Parade, spectators honor veterans (video)
Nov. 10, 2012 at 5:10 a.m.
Updated Nov. 11, 2012 at 5:11 a.m.
Dressed in his Army uniform, Bruno Valderrama walked down Main Street with fellow war veterans Saturday morning.
While observing the crowd, Valderrama said he couldn't help but notice the roar of applause when people saw what he was wearing. He said he wanted to take a different approach during this year's Veterans Day parade and was happy to do so.
"We just want to relate to people the uniforms we wore" at that time, said Valderrama, who was in the Army during the Vietnam War. "We do this to make sure people don't forget the names on the (Vietnam Veterans Memorial in Washington, D.C.)
It didn't look as though Victoria residents wanted to miss Saturday's parade either, as hundreds lined the parade route downtown to say hello to veterans and to view the 80 parade entries.
Showing support for the veterans was active military member Rick Longoria.
Longoria, who joined the military in 2009, said he has far more appreciation now for soldiers who were in combat before him. Since being stationed in Fort Jackson, S.C., and having traveled to Arizona, Maryland and Washington, Longoria has spent most of his time away from family.
While he has not yet been deployed overseas, he understands becoming part of the military is not a easy task.
"It takes a lot of heroism to leave your family and serve America," Longoria said, as people approached him to congratulate him for serving in the military. "It brings tears to my eyes to see people show this kind of support."
Longoria was not alone Saturday, as he brought his two daughters Jazlynn, 8, and Oliva, 5, to watch the festivities.
"It's cool," said Jazlynn about her father in the military. "He's awesome, and God's going to bless him more."
Longoria said he brought his children to see other military members.
Trise Cribbs, however, used the parade as a learning tool for her daughter and grandchildren.
Cribbs said most of her family has been in the military. Though she travels to places such as Fort Hood with her daughter so she can see what military life is like, she said at times she doesn't understand.
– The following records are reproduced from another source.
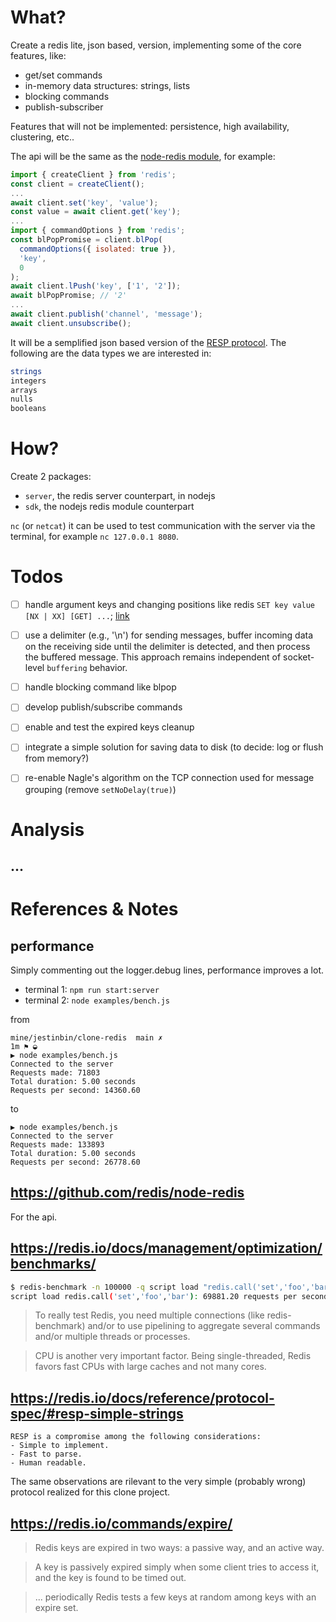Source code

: 

# What?

Create a redis lite, json based, version, implementing some of the core features, like:
- get/set commands
- in-memory data structures: strings, lists
- blocking commands
- publish-subscriber

Features that will not be implemented: persistence, high availability, clustering, etc..

The api will be the same as the [node-redis module](https://github.com/redis/node-redis), for example:
```js
import { createClient } from 'redis';
const client = createClient();
...
await client.set('key', 'value');
const value = await client.get('key');
...
import { commandOptions } from 'redis';
const blPopPromise = client.blPop(
  commandOptions({ isolated: true }),
  'key',
  0
);
await client.lPush('key', ['1', '2']);
await blPopPromise; // '2'
...
await client.publish('channel', 'message');
await client.unsubscribe();
```

It will be a semplified json based version of the [RESP protocol](https://redis.io/docs/reference/protocol-spec/). The following are the data types we are interested in:
```bash
strings
integers
arrays
nulls
booleans
```


# How?

Create 2 packages:
- `server`, the redis server counterpart, in nodejs
- `sdk`, the nodejs redis module counterpart

`nc` (or `netcat`) it can be used to test communication with the server via the terminal, for example `nc 127.0.0.1 8080`.


# Todos

- [ ] handle argument keys and changing positions like redis `SET key value [NX | XX] [GET] ...`; [link](https://redis.io/commands/set/)
- [ ] use a delimiter (e.g., '\n') for sending messages, buffer incoming data on the receiving side until the delimiter is detected, and then process the buffered message. This approach remains independent of socket-level `buffering` behavior.
- [ ] handle blocking command like blpop
- [ ] develop publish/subscribe commands
- [ ] enable and test the expired keys cleanup
- [ ] integrate a simple solution for saving data to disk (to decide: log or flush from memory?)
- [ ] re-enable Nagle's algorithm on the TCP connection used for message grouping (remove `setNoDelay(true)`)






# Analysis

## ...





# References & Notes

## performance

Simply commenting out the logger.debug lines, performance improves a lot.

- terminal 1: `npm run start:server`
- terminal 2: `node examples/bench.js`

from
```
mine/jestinbin/clone-redis  main ✗                                                                                                      1m ⚑ ◒  
▶ node examples/bench.js
Connected to the server
Requests made: 71803
Total duration: 5.00 seconds
Requests per second: 14360.60
```

to
```
▶ node examples/bench.js
Connected to the server
Requests made: 133893
Total duration: 5.00 seconds
Requests per second: 26778.60
```


## https://github.com/redis/node-redis

For the api.


## https://redis.io/docs/management/optimization/benchmarks/


```bash
$ redis-benchmark -n 100000 -q script load "redis.call('set','foo','bar')"  
script load redis.call('set','foo','bar'): 69881.20 requests per second  
```


> To really test Redis, you need multiple connections (like redis-benchmark) and/or to use pipelining to aggregate several commands and/or multiple threads or processes. 

> CPU is another very important factor. Being single-threaded, Redis favors fast CPUs with large caches and not many cores.  


## https://redis.io/docs/reference/protocol-spec/#resp-simple-strings


```
RESP is a compromise among the following considerations:
- Simple to implement.
- Fast to parse.
- Human readable.
```

The same observations are rilevant to the very simple (probably wrong) protocol realized for this clone project.


## https://redis.io/commands/expire/

> Redis keys are expired in two ways: a passive way, and an active way.

> A key is passively expired simply when some client tries to access it, and the key is found to be timed out.

> ... periodically Redis tests a few keys at random among keys with an expire set.


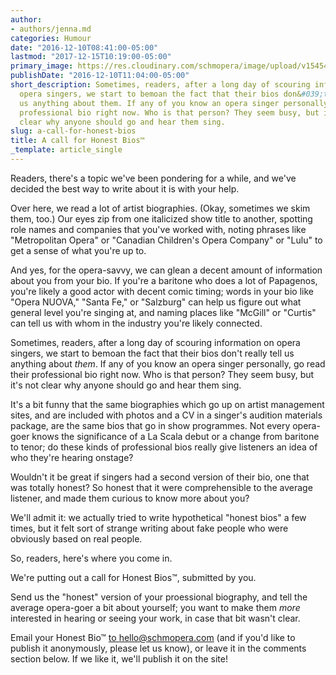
 ```yaml
---
author:
- authors/jenna.md
categories: Humour
date: "2016-12-10T08:41:00-05:00"
lastmod: "2017-12-15T10:19:00-05:00"
primary_image: https://res.cloudinary.com/schmopera/image/upload/v1545409169/media/webhook-uploads/1513351148437/2017-12-15---Bio.jpg.jpg
publishDate: "2016-12-10T11:04:00-05:00"
short_description: Sometimes, readers, after a long day of scouring information on
  opera singers, we start to bemoan the fact that their bios don&#039;t really tell
  us anything about them. If any of you know an opera singer personally, go read their
  professional bio right now. Who is that person? They seem busy, but it&#039;s not
  clear why anyone should go and hear them sing.
slug: a-call-for-honest-bios
title: A call for Honest Bios™
_template: article_single
---
```


Readers, there's a topic we've been pondering for a while, and we've decided the best way to write about it is with your help.

Over here, we read a lot of artist biographies. (Okay, sometimes we skim them, too.) Our eyes zip from one italicized show title to another, spotting role names and companies that you've worked with, noting phrases like "Metropolitan Opera" or "Canadian Children's Opera Company" or "Lulu" to get a sense of what you're up to. 

And yes, for the opera-savvy, we can glean a decent amount of information about you from your bio. If you're a baritone who does a lot of Papagenos, you're likely a good actor with decent comic timing; words in your bio like "Opera NUOVA," "Santa Fe," or "Salzburg" can help us figure out what general level you're singing at, and naming places like "McGill" or "Curtis" can tell us with whom in the industry you're likely connected.

Sometimes, readers, after a long day of scouring information on opera singers, we start to bemoan the fact that their bios don't really tell us anything about *them*. If any of you know an opera singer personally, go read their professional bio right now. Who is that person? They seem busy, but it's not clear why anyone should go and hear them sing.

It's a bit funny that the same biographies which go up on artist management sites, and are included with photos and a CV in a singer's audition materials package, are the same bios that go in show programmes. Not every opera-goer knows the significance of a La Scala debut or a change from baritone to tenor; do these kinds of professional bios really give listeners an idea of who they're hearing onstage?

Wouldn't it be great if singers had a second version of their bio, one that was totally honest? So honest that it were comprehensible to the average listener, and made them curious to know more about you? 

We'll admit it: we actually tried to write hypothetical "honest bios" a few times, but it felt sort of strange writing about fake people who were obviously based on real people.

So, readers, here's where you come in. 

We're putting out a call for Honest Bios™, submitted by you. 

Send us the "honest" version of your proessional biography, and tell the average opera-goer a bit about yourself; you want to make them *more* interested in hearing or seeing your work, in case that bit wasn't clear.

Email your Honest Bio™ [to hello@schmopera.com](mailto:hello@schmopera.com) (and if you'd like to publish it anonymously, please let us know), or leave it in the comments section below. If we like it, we'll publish it on the site!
"I want them to know that these people died to make us free," Cribbs said. "It's good for the kids to learn this."
At the end of the parade, as he walked off to rejoin his friends, Valderrama said he appreciates getting recognition for serving time in the military, but he doesn't want anyone to lose sight of others who did not survive to walk in the parade.
"Some of us have been lucky," said. "We were able to raise our kids and some didn't."